Processes that inhibit the cock to access and utilise this energy, such as obesity, disease and poor nutrition, will result in clear eggs. Cocks who are obese become infertile and do not come into breeding condition. Those carrying disease will be more at risk to lose this breeding condition during an energy drain and any subsequent stress of pairing. Male fertility in the budgerigar stud can often be improved by the addition of quality protein, vitamins and energy feed supplements.
Other causes of clear eggs
Inbreeding is also a common cause of infertility in cock birds. Male fertility is more hereditary than female fertility and sterility is passed down in the genes from father to son. An unrelated and proven fertile cock should be introduced when a high level of cock related infertility is experienced in an inbred line of birds. There is also a very close relationship between sterility and nutrition. Excessively long or thick feathers around the vent (buff feathered vents) are a common cause of male infertility, as they prevent the passage of sperm into the cloaca of the hen. These feathers should be clipped short with a sharp pair of scissors prior to pairing.

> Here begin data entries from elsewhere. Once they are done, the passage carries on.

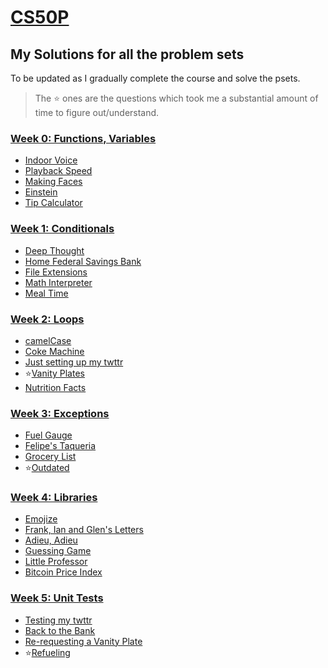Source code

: # [CS50P](https://cs50.harvard.edu/python/2022/)

## My Solutions for all the problem sets
To be updated as I gradually complete the course and solve the psets. 
> The ⭐ ones are the questions which took me a substantial amount of time to figure out/understand.

### [Week 0: Functions, Variables](https://cs50.harvard.edu/python/2022/psets/0/)
* [Indoor Voice](/week0/indoor/indoor.py)
* [Playback Speed](/week0/playback/playback.py)
* [Making Faces](/week0/faces/faces.py)
* [Einstein](/week0/einstein/einstein.py)
* [Tip Calculator](/week0/tip/tip.py)

### [Week 1: Conditionals](https://cs50.harvard.edu/python/2022/psets/1/)
* [Deep Thought](/week1/deep/deep.py)
* [Home Federal Savings Bank](/week1/bank/bank.py)
* [File Extensions](/week1/extensions/extensions.py)
* [Math Interpreter](/week1/interpreter/interpreter.py)
* [Meal Time](/week1/meal/meal.py)

### [Week 2: Loops](https://cs50.harvard.edu/python/2022/psets/2/)
* [camelCase](/week2/camel/camel.py)
* [Coke Machine](/week2/coke/coke.py)
* [Just setting up my twttr](/week2/twttr/twttr.py)
* ⭐[Vanity Plates](/week2/plates/plates.py)
* [Nutrition Facts](/week2/nutrition/nutrition.py)

### [Week 3: Exceptions](https://cs50.harvard.edu/python/2022/psets/3/)
* [Fuel Gauge](/week3/fuel/fuel.py)
* [Felipe's Taqueria](/week3/taqueria/taqueria.py)
* [Grocery List](/week3/grocery/grocery.py)
* ⭐[Outdated](/week3/outdated/outdated.py)

### [Week 4: Libraries](https://cs50.harvard.edu/python/2022/psets/4/)
* [Emojize](/week4/emojize/emojize.py)
* [Frank, Ian and Glen's Letters](/week4/figlet/figlet.py)
* [Adieu, Adieu](/week4/adieu/adieu.py)
* [Guessing Game](/week4/game/game.py)
* [Little Professor](/week4/professor/professor.py)
* [Bitcoin Price Index](/week4/bitcoin/bitcoin.py)

### [Week 5: Unit Tests](https://cs50.harvard.edu/python/2022/psets/5/)
* [Testing my twttr](/week5/test_twttr/)
* [Back to the Bank](/week5/test_bank/)
* [Re-requesting a Vanity Plate](/week5/test_plates/)
* ⭐[Refueling](/week5/test_fuel/)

Solutions for individual breeding cages with infertility
The high incidence of sterile cocks and infertile hens in the very best quality show birds is often genetically linked. Purchase the lesser quality but more vital brother or sister of a lifeless champion because they will be of the same gene pool. It would be advisable to breed from these lesser birds because they will inevitably breed more offspring and the progeny will in turn be more fertile.
Trim excessive feathers around the vent.
Use nutritional and health supplements to bring the cocks and hens into peak breeding condition.
Solutions for a high incidence of infertility
Adjust the time breeding commences. Start breeding after the shortest day of the year or at the beginning of autumn. Do not breed when it is very cold or hot.
- Identify health problems and “cleanse” the stud with a pre-breeding health programme. When a widespread infertility problem occurs, seek veterinary help to identify and eliminate diseases such as French Moult, Megabacteria, Chlamydiosis, E.coli and Strep. infections.
- Fortify the diet to lift the overall nutritional status of the flock.
- Change the breeding strategy. “Outcross” when weak lines and inbreeding result in cock or hen infertility.